Importing a vehicle is sketch. We're still not sure if we understood the paperwork to this day, but by all we got from it the US government was going to take ownership of our car if we didn't make it to the border in time.

We were in Maryland, the middle of the east coast. We had to make it to Vancouver, which is of course considerably west and also a good deal north of there.

Dear friends of ours had made a move from Pittsburgh to Seattle about a week prior to when we were going. They offered their route, and we took it. Five days start to finish, just as they'd done. Five days to get across the country, or we lose our car.

Of course, they did it by trading off drivers. We were alone.

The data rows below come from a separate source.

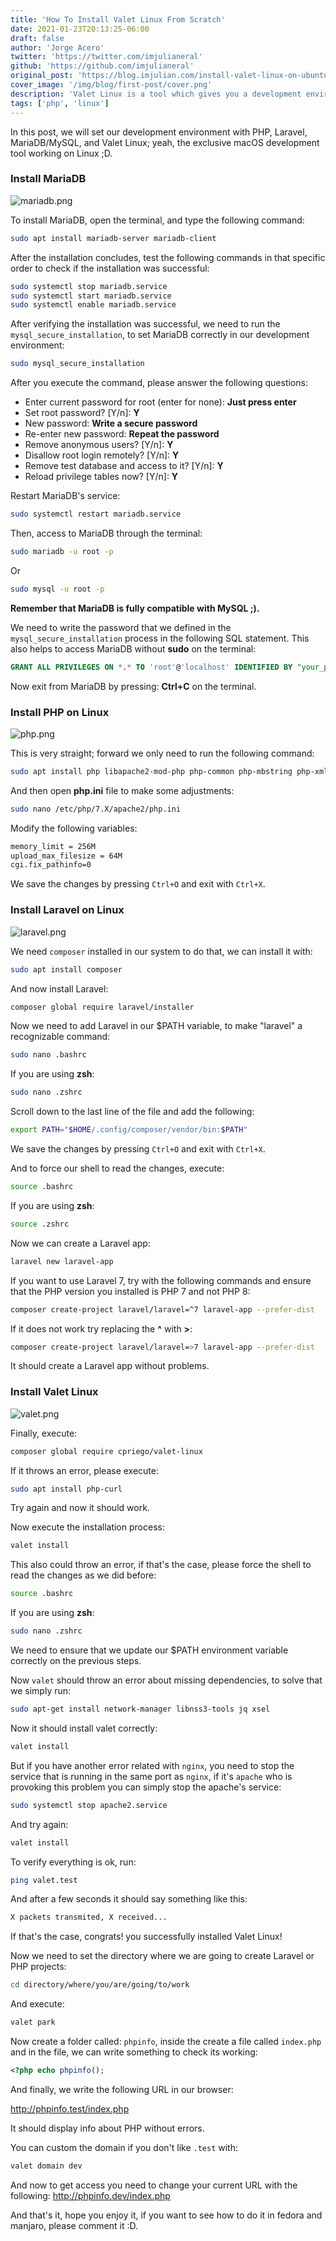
 ```yaml
---
title: 'How To Install Valet Linux From Scratch'
date: 2021-01-23T20:13:25-06:00
draft: false
author: 'Jorge Acero'
twitter: 'https://twitter.com/imjulianeral'
github: 'https://github.com/imjulianeral'
original_post: 'https://blog.imjulian.com/install-valet-linux-on-ubuntu-from-scratch'
cover_image: '/img/blog/first-post/cover.png'
description: 'Valet Linux is a tool which gives you a development environment for php'
tags: ['php', 'linux']
---
```


In this post, we will set our development environment with PHP, Laravel, MariaDB/MySQL, and Valet Linux; yeah, the exclusive macOS development tool working on Linux ;D.

### Install MariaDB

![mariadb.png](https://media-exp1.licdn.com/dms/image/C5622AQGmaMJX50KD-w/feedshare-shrink_2048_1536/0/1573405553381?e=2159024400&v=beta&t=byFb3KG3UHyNVQygzIJR4BfeA69d8zdoGG2CqTzwODo)

To install MariaDB, open the terminal, and type the following command:

```bash
sudo apt install mariadb-server mariadb-client
```

After the installation concludes, test the following commands in that specific order to check if the installation was successful:

```bash
sudo systemctl stop mariadb.service
sudo systemctl start mariadb.service
sudo systemctl enable mariadb.service
```

After verifying the installation was successful, we need to run the `mysql_secure_installation`, to set MariaDB correctly in our development environment:

```bash
sudo mysql_secure_installation
```

After you execute the command, please answer the following questions:

- Enter current password for root (enter for none): **Just press enter**
- Set root password? [Y/n]: **Y**
- New password: **Write a secure password**
- Re-enter new password: **Repeat the password**
- Remove anonymous users? [Y/n]: **Y**
- Disallow root login remotely? [Y/n]: **Y**
- Remove test database and access to it? [Y/n]: **Y**
- Reload privilege tables now? [Y/n]: **Y**

Restart MariaDB's service:

```bash
sudo systemctl restart mariadb.service
```

Then, access to MariaDB through the terminal:

```bash
sudo mariadb -u root -p
```

Or

```bash
sudo mysql -u root -p
```

**Remember that MariaDB is fully compatible with MySQL ;).**

We need to write the password that we defined in the `mysql_secure_installation` process in the following SQL statement. This also helps to access MariaDB without **sudo** on the terminal:

```SQL
GRANT ALL PRIVILEGES ON *.* TO 'root'@'localhost' IDENTIFIED BY "your_password";
```

Now exit from MariaDB by pressing: **Ctrl+C** on the terminal.

### Install PHP on Linux

![php.png](https://cdn.hashnode.com/res/hashnode/image/upload/v1609625575852/t9O1pZb5B.png)

This is very straight; forward we only need to run the following command:

```bash
sudo apt install php libapache2-mod-php php-common php-mbstring php-xmlrpc php-soap php-gd php-xml php-mysql php-cli php-mcrypt php-zip php-curl php-sqlite3 php-pgsql
```

And then open **php.ini** file to make some adjustments:

```bash
sudo nano /etc/php/7.X/apache2/php.ini
```

Modify the following variables:

```bash
memory_limit = 256M
upload_max_filesize = 64M
cgi.fix_pathinfo=0
```

We save the changes by pressing `Ctrl+O` and exit with `Ctrl+X`.

### Install Laravel on Linux

![laravel.png](https://cdn.hashnode.com/res/hashnode/image/upload/v1609625439070/v0Vw6xZ_O.png)

We need `composer` installed in our system to do that, we can install it with:

```bash
sudo apt install composer
```

And now install Laravel:

```bash
composer global require laravel/installer
```

Now we need to add Laravel in our $PATH variable, to make "laravel" a recognizable command:

```bash
sudo nano .bashrc
```

If you are using **zsh**:

```bash
sudo nano .zshrc
```

Scroll down to the last line of the file and add the following:

```bash
export PATH="$HOME/.config/composer/vendor/bin:$PATH"
```

We save the changes by pressing `Ctrl+O` and exit with `Ctrl+X`.

And to force our shell to read the changes, execute:

```bash
source .bashrc
```

If you are using **zsh**:

```bash
source .zshrc
```

Now we can create a Laravel app:

```bash
laravel new laravel-app
```

If you want to use Laravel 7, try with the following commands and ensure that the PHP version you installed is PHP 7 and not PHP 8:

```bash
composer create-project laravel/laravel=^7 laravel-app --prefer-dist
```

If it does not work try replacing the **^** with **>**:

```bash
composer create-project laravel/laravel=>7 laravel-app --prefer-dist
```

It should create a Laravel app without problems.

### Install Valet Linux

![valet.png](https://cdn.hashnode.com/res/hashnode/image/upload/v1609624764836/-YNhFCh5e.png)

Finally, execute:

```bash
composer global require cpriego/valet-linux
```

If it throws an error, please execute:

```bash
sudo apt install php-curl
```

Try again and now it should work.

Now execute the installation process:

```bash
valet install
```

This also could throw an error, if that's the case, please force the shell to read the changes as we did before:

```bash
source .bashrc
```

If you are using **zsh**:

```bash
sudo nano .zshrc
```

We need to ensure that we update our $PATH environment variable correctly on the previous steps.

Now `valet` should throw an error about missing dependencies, to solve that we simply run:

```bash
sudo apt-get install network-manager libnss3-tools jq xsel
```

Now it should install valet correctly:

```bash
valet install
```

But if you have another error related with `nginx`, you need to stop the service that is running in the same port as `nginx`, if it's `apache` who is provoking this problem you can simply stop the apache's service:

```bash
sudo systemctl stop apache2.service
```

And try again:

```bash
valet install
```

To verify everything is ok, run:

```bash
ping valet.test
```

And after a few seconds it should say something like this:

```bash
X packets transmited, X received...
```

If that's the case, congrats! you successfully installed Valet Linux!

Now we need to set the directory where we are going to create Laravel or PHP projects:

```bash
cd directory/where/you/are/going/to/work
```

And execute:

```bash
valet park
```

Now create a folder called: `phpinfo`, inside the create a file called `index.php` and in the file, we can write something to check its working:

```php
<?php echo phpinfo();
```

And finally, we write the following URL in our browser:

http://phpinfo.test/index.php

It should display info about PHP without errors.

You can custom the domain if you don't like `.test` with:

```bash
valet domain dev
```

And now to get access you need to change your current URL with the following:
http://phpinfo.dev/index.php

And that's it, hope you enjoy it, if you want to see how to do it in fedora and manjaro, please comment it :D.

We hid ourselves in a hoodie and sweatpants, paranoid-fearful that someone was going to hold our identity against us. We lived on meal bars and bottled water and energy drinks, piled in bulk packages on the passenger seat. When we had to piss, we did it off the side of the road. We only got gas as we absolutely had to. Travel was as early as we could manage each day, given we were chaining 12-13 hour stretches of road and wanted to give ourselves enough time to sleep.

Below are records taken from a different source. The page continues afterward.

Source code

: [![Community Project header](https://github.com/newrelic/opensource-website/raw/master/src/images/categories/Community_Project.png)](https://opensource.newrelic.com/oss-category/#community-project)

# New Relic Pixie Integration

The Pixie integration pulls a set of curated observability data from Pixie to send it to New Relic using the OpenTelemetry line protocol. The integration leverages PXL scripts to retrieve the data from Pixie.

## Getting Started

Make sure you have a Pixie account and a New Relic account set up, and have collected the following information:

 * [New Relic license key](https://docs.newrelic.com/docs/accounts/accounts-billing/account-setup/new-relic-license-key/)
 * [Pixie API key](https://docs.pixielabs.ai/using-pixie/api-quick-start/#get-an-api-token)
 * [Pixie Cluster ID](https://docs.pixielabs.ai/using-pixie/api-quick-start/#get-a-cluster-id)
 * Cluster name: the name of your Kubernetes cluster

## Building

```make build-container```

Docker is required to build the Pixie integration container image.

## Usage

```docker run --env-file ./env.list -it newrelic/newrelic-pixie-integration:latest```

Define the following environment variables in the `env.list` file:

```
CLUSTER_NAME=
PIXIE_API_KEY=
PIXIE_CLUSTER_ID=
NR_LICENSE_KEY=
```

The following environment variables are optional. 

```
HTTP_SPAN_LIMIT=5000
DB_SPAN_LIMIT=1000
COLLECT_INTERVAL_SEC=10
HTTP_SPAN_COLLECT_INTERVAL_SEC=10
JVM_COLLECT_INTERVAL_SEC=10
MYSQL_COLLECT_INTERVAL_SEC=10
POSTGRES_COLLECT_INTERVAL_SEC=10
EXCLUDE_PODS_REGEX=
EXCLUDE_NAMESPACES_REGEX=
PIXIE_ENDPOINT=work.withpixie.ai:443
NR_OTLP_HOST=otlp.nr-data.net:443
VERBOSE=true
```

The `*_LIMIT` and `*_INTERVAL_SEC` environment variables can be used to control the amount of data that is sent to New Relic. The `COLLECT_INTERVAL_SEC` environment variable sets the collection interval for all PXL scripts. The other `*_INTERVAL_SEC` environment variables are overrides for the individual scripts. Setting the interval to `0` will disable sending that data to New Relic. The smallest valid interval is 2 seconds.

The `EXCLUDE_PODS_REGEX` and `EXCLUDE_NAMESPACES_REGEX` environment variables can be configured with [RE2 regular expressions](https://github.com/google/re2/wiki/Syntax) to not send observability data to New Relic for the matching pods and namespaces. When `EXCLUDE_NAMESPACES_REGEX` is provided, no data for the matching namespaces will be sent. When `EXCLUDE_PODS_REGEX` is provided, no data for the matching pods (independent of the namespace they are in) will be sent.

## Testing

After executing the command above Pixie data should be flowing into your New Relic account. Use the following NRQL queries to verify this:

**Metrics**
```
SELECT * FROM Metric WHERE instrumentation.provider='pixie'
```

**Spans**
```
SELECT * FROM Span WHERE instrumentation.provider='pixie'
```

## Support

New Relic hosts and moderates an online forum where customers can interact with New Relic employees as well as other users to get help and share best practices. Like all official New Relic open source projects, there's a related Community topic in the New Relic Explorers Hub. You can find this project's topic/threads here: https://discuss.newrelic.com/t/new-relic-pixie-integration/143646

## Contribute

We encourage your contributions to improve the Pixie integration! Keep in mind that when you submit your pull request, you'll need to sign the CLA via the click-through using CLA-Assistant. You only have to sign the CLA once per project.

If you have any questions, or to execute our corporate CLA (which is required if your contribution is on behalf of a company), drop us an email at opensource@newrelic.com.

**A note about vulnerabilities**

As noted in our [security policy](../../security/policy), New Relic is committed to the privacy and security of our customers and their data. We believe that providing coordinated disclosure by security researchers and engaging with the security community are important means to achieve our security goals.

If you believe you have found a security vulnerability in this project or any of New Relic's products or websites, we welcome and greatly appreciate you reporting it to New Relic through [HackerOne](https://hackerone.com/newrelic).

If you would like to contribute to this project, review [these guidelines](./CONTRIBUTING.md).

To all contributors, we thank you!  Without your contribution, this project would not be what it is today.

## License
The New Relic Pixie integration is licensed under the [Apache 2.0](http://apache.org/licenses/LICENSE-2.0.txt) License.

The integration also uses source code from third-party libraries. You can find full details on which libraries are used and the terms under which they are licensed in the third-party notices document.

We had friends queued up in a discord server, the idea that they could be along on the journey, check in and cheer us on and keep us focused. But, of course, the connection kept keeling over, and eventually we agreed there wasn't much of a point.

A day or two after that is where it sets in.

What started as fear started to fade as we realized how alone we were. Not a bad kind of alone, just... empty interstates in the small hours. Barely any souls, any place we passed by between the hotels.

This comes to a head one night, somewhere in the midwest. It's 2 am, and the road climbs into the mountains. The night is dark. We've never seen a darker night. It's a total VOID anywhere outside our headlights, and the road keeps climbing. It gets noticeably colder.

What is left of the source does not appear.